Third, design your monitoring framework around the confidentiality constraint from the start. Do not assume you can monitor output quality the same way you would for a general-purpose LLM product. The legal market's confidentiality requirements reshape what data you can retain and how you can use it. Build the consent and confidentiality framework for sampled review early, because without it your quality monitoring has a significant blind spot.

Fourth, get legal sign-off on the Annex III classification before you publish any compliance claims. The reasoning in this framework is educational; it is not a legal opinion.


A Note on the Framework as Methodology

The worked example validated the framework's core purpose: that it is most valuable as an embedded governance process, not as a standalone compliance exercise. Each document generated findings that shaped subsequent documents. The risk classification informed the EU AI Act mapping. The mapping identified gaps that surfaced in the technical documentation. The technical documentation's logging constraints reshaped the monitoring design. The monitoring gaps fed back into open items that a real company would need to resolve before go-live.

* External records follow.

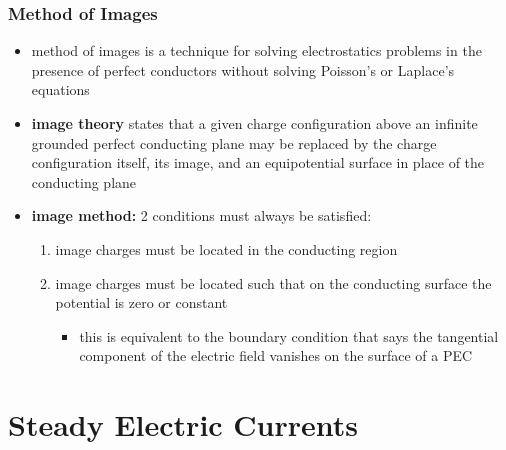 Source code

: \documentclass[10pt]{article}
\begin{document}
\section{Method of Images}
\begin{itemize}
    \item method of images is a technique for solving electrostatics problems in the presence of perfect conductors without solving Poisson's or Laplace's equations
    \item \textbf{image theory} states that a given charge configuration above an infinite grounded perfect conducting plane may be replaced by the charge configuration itself, its image, and an equipotential surface in place of the conducting plane
    \item \textbf{image method:} 2 conditions must always be satisfied:
        \begin{enumerate}
            \item image charges must be located in the conducting region
            \item image charges must be located such that on the conducting surface the potential is zero or constant 
                \begin{itemize}
                    \item this is equivalent to the boundary condition that says the tangential component of the electric field vanishes on the surface of a PEC
                \end{itemize}
        \end{enumerate}
\end{itemize}








\part{Steady Electric Currents}
\end{document}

This is what governance documentation should do — create a coherent, interdependent record that forces each compliance question to be answered in relation to the others. Template collections that live in a folder don't do this. A worked example that runs a real system through the framework end to end does.

That is the methodological claim this project is making, and the worked example supports it.


This reflection note is part of the Pickles GmbH AI Governance Framework — a fictional demonstration case. All observations are based on the process of building and applying the framework, not on operational experience with a real AI product.